_DATA UNDER STUDY:_
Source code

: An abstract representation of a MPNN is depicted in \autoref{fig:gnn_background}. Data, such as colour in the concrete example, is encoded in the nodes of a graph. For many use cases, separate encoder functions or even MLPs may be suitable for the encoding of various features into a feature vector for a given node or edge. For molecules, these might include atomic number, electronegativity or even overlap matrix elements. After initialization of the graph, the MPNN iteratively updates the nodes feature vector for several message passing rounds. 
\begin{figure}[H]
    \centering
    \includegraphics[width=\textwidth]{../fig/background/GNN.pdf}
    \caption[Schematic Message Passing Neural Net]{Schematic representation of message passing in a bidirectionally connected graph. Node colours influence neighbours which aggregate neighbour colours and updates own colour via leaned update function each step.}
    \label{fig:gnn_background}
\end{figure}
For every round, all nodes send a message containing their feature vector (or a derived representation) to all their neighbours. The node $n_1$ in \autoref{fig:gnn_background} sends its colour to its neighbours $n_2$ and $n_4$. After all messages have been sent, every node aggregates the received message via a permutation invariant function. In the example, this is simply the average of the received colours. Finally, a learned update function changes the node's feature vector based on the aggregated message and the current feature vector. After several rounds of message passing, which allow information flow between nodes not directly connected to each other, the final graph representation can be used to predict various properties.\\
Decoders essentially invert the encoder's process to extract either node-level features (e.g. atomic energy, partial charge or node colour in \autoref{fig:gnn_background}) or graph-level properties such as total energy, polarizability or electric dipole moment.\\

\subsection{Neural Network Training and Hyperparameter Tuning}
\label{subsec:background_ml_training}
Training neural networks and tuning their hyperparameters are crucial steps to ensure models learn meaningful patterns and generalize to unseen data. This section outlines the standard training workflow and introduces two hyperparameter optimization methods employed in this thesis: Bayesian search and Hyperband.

_YOUR INSTRUCTIONS:_ If a line of the material contains the word "neighbours", pick it out and copy it.

_RESPONSE:_
    \caption[Schematic Message Passing Neural Net]{Schematic representation of message passing in a bidirectionally connected graph. Node colours influence neighbours which aggregate neighbour colours and updates own colour via leaned update function each step.}
For every round, all nodes send a message containing their feature vector (or a derived representation) to all their neighbours. The node $n_1$ in \autoref{fig:gnn_background} sends its colour to its neighbours $n_2$ and $n_4$. After all messages have been sent, every node aggregates the received message via a permutation invariant function. In the example, this is simply the average of the received colours. Finally, a learned update function changes the node's feature vector based on the aggregated message and the current feature vector. After several rounds of message passing, which allow information flow between nodes not directly connected to each other, the final graph representation can be used to predict various properties.\\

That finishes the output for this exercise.